> YOUR ASSIGNMENT: What you give back should match the entries below character for character.
------ RECORDS SHOWN ------
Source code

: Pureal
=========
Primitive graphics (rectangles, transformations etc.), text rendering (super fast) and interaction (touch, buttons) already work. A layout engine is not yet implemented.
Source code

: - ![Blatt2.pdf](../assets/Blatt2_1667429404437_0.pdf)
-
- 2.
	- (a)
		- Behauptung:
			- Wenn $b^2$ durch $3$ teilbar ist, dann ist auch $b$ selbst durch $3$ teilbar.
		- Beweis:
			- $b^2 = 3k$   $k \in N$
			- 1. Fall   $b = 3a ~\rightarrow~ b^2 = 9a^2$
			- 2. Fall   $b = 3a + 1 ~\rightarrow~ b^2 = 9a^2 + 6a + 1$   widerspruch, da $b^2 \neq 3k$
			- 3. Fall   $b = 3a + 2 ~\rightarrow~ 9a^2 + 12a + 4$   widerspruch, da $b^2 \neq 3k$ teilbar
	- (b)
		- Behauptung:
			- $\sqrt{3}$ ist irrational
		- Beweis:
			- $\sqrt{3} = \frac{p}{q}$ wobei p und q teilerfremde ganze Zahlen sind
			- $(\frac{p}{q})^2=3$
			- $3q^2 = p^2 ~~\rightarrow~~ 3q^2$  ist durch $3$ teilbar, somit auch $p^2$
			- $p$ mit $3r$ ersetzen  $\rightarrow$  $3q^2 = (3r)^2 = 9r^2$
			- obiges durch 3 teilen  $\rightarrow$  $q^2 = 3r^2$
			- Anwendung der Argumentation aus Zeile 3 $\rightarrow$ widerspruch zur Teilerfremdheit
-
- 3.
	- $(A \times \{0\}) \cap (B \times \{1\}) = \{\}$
------
> TASK ANSWER:
Source code

: Pureal
=========
Primitive graphics (rectangles, transformations etc.), text rendering (super fast) and interaction (touch, buttons) already work. A layout engine is not yet implemented.
Source code

: - ![Blatt2.pdf](../assets/Blatt2_1667429404437_0.pdf)
-
- 2.
	- (a)
		- Behauptung:
			- Wenn $b^2$ durch $3$ teilbar ist, dann ist auch $b$ selbst durch $3$ teilbar.
		- Beweis:
			- $b^2 = 3k$   $k \in N$
			- 1. Fall   $b = 3a ~\rightarrow~ b^2 = 9a^2$
			- 2. Fall   $b = 3a + 1 ~\rightarrow~ b^2 = 9a^2 + 6a + 1$   widerspruch, da $b^2 \neq 3k$
			- 3. Fall   $b = 3a + 2 ~\rightarrow~ 9a^2 + 12a + 4$   widerspruch, da $b^2 \neq 3k$ teilbar
	- (b)
		- Behauptung:
			- $\sqrt{3}$ ist irrational
		- Beweis:
			- $\sqrt{3} = \frac{p}{q}$ wobei p und q teilerfremde ganze Zahlen sind
			- $(\frac{p}{q})^2=3$
			- $3q^2 = p^2 ~~\rightarrow~~ 3q^2$  ist durch $3$ teilbar, somit auch $p^2$
			- $p$ mit $3r$ ersetzen  $\rightarrow$  $3q^2 = (3r)^2 = 9r^2$
			- obiges durch 3 teilen  $\rightarrow$  $q^2 = 3r^2$
			- Anwendung der Argumentation aus Zeile 3 $\rightarrow$ widerspruch zur Teilerfremdheit
-
- 3.
	- $(A \times \{0\}) \cap (B \times \{1\}) = \{\}$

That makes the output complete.